§ Task item
Only a number is expected here: the count of lines in the data that contain "compiler".

▽

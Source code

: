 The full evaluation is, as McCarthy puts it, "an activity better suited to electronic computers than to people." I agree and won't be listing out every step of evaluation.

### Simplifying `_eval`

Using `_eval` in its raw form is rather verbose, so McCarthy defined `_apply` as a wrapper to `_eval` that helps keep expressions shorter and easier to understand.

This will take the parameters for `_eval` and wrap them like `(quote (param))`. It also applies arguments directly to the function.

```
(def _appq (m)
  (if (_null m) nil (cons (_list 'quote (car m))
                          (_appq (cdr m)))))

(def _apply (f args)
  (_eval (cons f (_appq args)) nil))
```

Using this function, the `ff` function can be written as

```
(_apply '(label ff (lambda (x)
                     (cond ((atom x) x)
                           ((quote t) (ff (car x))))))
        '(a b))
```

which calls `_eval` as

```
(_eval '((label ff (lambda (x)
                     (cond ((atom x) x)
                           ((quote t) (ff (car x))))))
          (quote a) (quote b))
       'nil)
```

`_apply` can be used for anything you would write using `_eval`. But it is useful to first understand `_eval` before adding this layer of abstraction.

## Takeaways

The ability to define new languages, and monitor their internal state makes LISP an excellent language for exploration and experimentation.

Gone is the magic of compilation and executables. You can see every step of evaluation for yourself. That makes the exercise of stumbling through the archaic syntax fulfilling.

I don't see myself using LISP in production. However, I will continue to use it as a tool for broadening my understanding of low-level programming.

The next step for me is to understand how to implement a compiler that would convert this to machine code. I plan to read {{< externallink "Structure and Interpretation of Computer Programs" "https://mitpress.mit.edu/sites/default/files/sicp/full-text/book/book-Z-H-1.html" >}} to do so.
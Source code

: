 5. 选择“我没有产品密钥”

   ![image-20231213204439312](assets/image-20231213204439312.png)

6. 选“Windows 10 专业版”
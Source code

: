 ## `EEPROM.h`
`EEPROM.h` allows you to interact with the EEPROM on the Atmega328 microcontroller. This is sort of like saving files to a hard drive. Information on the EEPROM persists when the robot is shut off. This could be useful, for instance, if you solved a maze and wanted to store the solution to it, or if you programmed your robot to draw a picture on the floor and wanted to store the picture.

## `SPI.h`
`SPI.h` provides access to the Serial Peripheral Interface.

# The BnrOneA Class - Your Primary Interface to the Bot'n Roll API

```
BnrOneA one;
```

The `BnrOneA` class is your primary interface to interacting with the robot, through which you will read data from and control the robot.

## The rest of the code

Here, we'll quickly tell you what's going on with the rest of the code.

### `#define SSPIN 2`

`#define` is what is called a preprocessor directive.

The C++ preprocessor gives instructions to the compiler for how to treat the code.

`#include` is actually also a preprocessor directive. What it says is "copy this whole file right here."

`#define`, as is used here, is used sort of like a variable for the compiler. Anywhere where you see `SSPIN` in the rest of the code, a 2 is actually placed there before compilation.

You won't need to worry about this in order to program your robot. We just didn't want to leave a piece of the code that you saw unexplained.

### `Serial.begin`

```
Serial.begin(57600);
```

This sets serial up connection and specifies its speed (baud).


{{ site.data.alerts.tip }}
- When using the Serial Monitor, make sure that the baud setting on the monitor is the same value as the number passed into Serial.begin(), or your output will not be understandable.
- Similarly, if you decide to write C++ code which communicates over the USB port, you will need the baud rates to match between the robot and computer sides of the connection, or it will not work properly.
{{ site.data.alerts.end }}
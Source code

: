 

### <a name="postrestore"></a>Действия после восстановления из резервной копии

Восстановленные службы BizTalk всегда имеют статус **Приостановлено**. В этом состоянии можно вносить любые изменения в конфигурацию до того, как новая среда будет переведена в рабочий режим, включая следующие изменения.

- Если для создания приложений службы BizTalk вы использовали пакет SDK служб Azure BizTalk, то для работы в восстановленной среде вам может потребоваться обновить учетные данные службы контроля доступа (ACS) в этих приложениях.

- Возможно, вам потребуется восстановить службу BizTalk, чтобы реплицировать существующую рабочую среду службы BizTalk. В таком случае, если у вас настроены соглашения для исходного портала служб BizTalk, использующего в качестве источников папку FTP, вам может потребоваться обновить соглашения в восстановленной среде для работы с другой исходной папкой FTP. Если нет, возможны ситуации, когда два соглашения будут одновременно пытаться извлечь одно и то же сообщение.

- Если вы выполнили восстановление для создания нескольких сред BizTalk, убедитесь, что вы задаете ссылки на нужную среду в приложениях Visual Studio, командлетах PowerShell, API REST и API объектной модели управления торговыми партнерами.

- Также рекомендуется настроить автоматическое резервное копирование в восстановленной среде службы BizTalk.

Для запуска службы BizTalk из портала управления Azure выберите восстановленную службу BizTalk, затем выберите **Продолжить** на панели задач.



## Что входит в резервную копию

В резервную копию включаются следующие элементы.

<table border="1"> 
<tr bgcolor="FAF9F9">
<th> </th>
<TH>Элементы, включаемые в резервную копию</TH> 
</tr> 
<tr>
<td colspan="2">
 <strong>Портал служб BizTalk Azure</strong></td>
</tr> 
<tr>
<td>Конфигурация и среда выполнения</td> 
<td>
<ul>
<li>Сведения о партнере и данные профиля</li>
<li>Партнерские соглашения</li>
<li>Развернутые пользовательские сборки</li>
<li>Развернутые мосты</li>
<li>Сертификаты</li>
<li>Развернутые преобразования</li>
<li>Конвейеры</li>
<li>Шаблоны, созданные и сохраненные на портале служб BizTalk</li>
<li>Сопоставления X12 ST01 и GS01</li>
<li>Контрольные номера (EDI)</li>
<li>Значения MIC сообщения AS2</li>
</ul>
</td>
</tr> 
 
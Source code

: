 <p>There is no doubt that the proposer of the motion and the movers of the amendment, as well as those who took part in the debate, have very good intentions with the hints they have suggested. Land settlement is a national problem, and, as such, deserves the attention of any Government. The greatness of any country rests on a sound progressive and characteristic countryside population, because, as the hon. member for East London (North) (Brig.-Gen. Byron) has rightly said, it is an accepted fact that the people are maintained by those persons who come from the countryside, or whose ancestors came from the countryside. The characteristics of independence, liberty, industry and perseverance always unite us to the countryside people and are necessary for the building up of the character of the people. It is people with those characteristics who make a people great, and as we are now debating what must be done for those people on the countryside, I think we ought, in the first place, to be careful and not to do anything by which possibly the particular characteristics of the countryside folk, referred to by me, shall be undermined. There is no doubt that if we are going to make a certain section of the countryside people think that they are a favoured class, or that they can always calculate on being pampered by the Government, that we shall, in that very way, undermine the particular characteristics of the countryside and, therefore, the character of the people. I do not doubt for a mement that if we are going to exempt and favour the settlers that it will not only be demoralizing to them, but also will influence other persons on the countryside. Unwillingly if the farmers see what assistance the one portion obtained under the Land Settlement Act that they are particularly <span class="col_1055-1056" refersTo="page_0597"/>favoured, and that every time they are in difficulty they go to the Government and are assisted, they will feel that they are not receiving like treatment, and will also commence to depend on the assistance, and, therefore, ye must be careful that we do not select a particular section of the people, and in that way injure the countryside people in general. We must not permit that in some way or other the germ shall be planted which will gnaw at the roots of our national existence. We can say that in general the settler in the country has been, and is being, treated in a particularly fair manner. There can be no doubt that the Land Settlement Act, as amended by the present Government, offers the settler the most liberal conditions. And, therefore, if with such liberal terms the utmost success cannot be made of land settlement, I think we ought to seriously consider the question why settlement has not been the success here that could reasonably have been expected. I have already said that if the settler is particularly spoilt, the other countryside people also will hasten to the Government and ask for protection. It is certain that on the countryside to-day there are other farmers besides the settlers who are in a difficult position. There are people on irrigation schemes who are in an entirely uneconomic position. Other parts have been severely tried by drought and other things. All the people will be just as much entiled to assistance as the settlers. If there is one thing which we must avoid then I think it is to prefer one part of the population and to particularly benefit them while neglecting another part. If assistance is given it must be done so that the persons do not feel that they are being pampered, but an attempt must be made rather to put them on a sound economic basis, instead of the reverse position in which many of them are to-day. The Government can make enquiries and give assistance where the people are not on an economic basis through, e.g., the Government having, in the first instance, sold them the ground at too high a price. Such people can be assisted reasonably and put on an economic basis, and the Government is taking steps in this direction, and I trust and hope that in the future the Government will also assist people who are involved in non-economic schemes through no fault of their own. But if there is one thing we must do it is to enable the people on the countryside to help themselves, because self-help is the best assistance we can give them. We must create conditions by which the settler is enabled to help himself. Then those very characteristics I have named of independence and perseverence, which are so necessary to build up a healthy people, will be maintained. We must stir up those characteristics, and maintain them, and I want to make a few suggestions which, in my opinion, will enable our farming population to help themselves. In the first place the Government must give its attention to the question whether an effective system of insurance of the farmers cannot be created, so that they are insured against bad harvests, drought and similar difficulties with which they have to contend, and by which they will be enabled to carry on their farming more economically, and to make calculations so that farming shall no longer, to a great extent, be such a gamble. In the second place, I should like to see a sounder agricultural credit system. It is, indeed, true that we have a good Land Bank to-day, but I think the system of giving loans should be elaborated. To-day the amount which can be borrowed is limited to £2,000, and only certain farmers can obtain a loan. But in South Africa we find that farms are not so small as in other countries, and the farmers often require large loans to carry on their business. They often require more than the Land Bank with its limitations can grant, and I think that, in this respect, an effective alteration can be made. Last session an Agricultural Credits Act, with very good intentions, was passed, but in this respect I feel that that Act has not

△

§ Reply
3